Natürlich war die Band von Sänger und Liederschreiber Wiktor Zoi nicht hier in der Regenbogenfabrik zu Gast, sondern zwei Bands aus Wolgograd mit den Namen Chozjain Kljutscha und Naprimer, aber bestimmt waren sie auch hervorragend.
Kino ist wohl die bekannteste Rock Gruppe der Perestroika-Ära und Zoi eine Kultfigur in der russischen und sowjetischen Kultur. Nicht nur bekannt: Zoi, der durch seinen vorzeitigen Tod bei einem Autounfall in Lettland 1990 seinen Status als ewiges Jugendidol festigte, wird in Russland richtig verehrt, sogar mit Gedenkmauern überall im Land.
Die Musik ordnet sich in das New Wave Genre der 80er Jahre ein, stark beeinflusst von britischen Bands wie Talking Heads, Joy Division/New Order und Blondie, aber auch von Folk und akustischer Musik wie Bob Dylan und Lou Reed.
Ich habe die Band sehr zufällig entdeckt, in dem ich eines Tages ins Kino (also ins richtige Kino) wollte und der Film Leto (лето, Sommer auf Russisch) gerade rausgekommen war. Da ich und meine Uni-Freundinnen gerade auch mit einem Russisch Sprachkurs angefangen hatten, wollten wir gern mal einen russischsprachigen Film besuchen. Darüber hinaus handelte die Geschichte von Rockmusik, was schon immer mein Herzensthema war.

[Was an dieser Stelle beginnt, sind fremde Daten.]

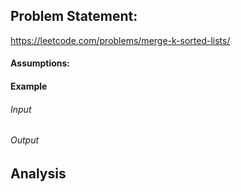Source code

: ## Problem Statement:
https://leetcode.com/problems/merge-k-sorted-lists/
#### Assumptions:
#### Example
###### Input
###### Output
## Analysis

Der Film erzählt von der Gründung der Band und ihrem Aufstieg zum Ruhm an der Seite einer anderen Band, Zoopark. Liebesgeschichten, Probleme mit dem Militärdienst und die unendliche Suche nach neuen Westschallplatten tragen den Film.

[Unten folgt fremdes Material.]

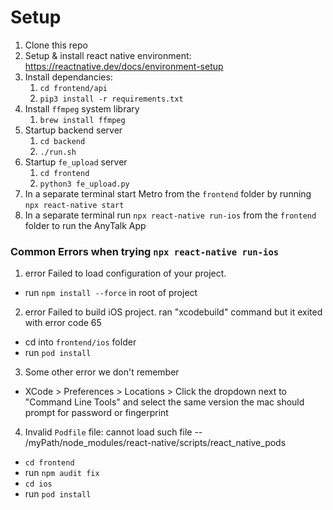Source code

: # Setup

1. Clone this repo
2. Setup & install react native environment: https://reactnative.dev/docs/environment-setup
3. Install dependancies:
    1. `cd frontend/api`
    2. `pip3 install -r requirements.txt`
4. Install `ffmpeg` system library
    1. `brew install ffmpeg`
5. Startup backend server
   1. `cd backend`
   2. `./run.sh`
6. Startup `fe_upload` server
   1. `cd frontend`
   2. `python3 fe_upload.py`
7. In a separate terminal start Metro from the `frontend` folder by running `npx react-native start`
8. In a separate terminal run `npx react-native run-ios` from the `frontend` folder to run the AnyTalk App

### Common Errors when trying `npx react-native run-ios`

1. error Failed to load configuration of your project.
- run `npm install --force` in root of project

2. error Failed to build iOS project. ran "xcodebuild" command but it exited with error code 65
 - cd into `frontend/ios` folder
- run `pod install`

3. Some other error we don't remember
- XCode > Preferences > Locations > Click the dropdown next to "Command Line Tools" and select the same version the mac should prompt for password or fingerprint

4. Invalid `Podfile` file: cannot load such file -- /myPath/node_modules/react-native/scripts/react_native_pods
- `cd frontend`
- run `npm audit fix`
- `cd ios`
- run `pod install`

Aber was ihn besonders macht, ist die Ästhetik und natürlich die Musik. In Schwarz-Weiß gedreht, findet man trotzdem Flecken von Farben in Szenen, in denen die Wirklichkeit der Ereignisse infrage gestellt wird. Das Leben der USSR-Jugend wird dadurch realistisch dargestellt; zwar gedämpft von der Strenge des Regimes, aber trotzdem lebensfroh und hoch kreativ. So eine Darstellung ist nicht so häufig, besonders wenn sie von (manchmal wahren aber manchmal übertriebenen) Klischees der westlichen Gesellschaft getragen ist.
Ich liebe die Musik von Kino wegen ihrer sehr einfachen Poesie; es sind überwiegend Alltagsbeobachtungen mit melancholischen Melodien.

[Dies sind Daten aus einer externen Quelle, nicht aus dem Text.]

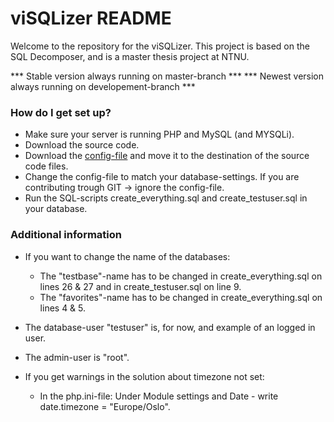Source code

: # viSQLizer README #

Welcome to the repository for the viSQLizer.
This project is based on the SQL Decomposer, and is a master thesis project at NTNU.

*** Stable version always running on master-branch ***
*** Newest version always running on developement-branch ***

### How do I get set up? ###
* Make sure your server is running PHP and MySQL (and MYSQLi).
* Download the source code.
* Download the [config-file](https://bitbucket.org/gtl-hig/sql-decomposer/downloads/config.php) and move it to the destination of the source code files.
* Change the config-file to match your database-settings. If you are contributing trough GIT -> ignore the config-file.
* Run the SQL-scripts create_everything.sql and create_testuser.sql in your database.

### Additional information ###
* If you want to change the name of the databases: 
	* The "testbase"-name has to be changed in create_everything.sql on lines 26 & 27 and in create_testuser.sql on line 9.
	* The "favorites"-name has to be changed in create_everything.sql on lines 4 & 5.
* The database-user "testuser" is, for now, and example of an logged in user.
* The admin-user is "root".

* If you get warnings in the solution about timezone not set:
	* In the php.ini-file: Under Module settings and Date - write date.timezone = "Europe/Oslo".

Wegen dieser Gruppe habe ich weiterhin versucht, Russisch zu lernen, um ihre Texte selbst zu übersetzen.
Okay, meine Sprachkenntnisse sind definitiv nicht besonders besser geworden, aber die Lieder höre ich immer super gern.
Ich finde es wichtig, sich als Musikfan anderen Horizonten zu öffnen und nicht ständig nur amerikanische und britische Musik als Kult Rockmusik zu betrachten, wo doch andere Länder uns auch sehr vielfältiges und originelles bieten. Klar die Rolling Stones, Nirvana usw. haben ultra viel für die Entwicklung von Rockmusik gemacht, aber in anderen Teilen der Welt, mit einer nicht so westlichen Perspektive, findet man richtige Schätze, deren Bedeutung nicht zu unterschätzen ist:
Kino (Russland)
Rammstein (Deutschland)
Mashrou Leila (Lebanon)
Maneskin (Italien)
Molotow (Mexico)
Téléphone (Frankreich)
Volbeat (Dänemark)
Und viel mehr, die ich selbst nicht kenne, aber die ich gerne entdecken würde. Die Öffnung für Musik anderer Länder kann nur mehr Vielfalt und Schönheit in die Musikwelt bringen.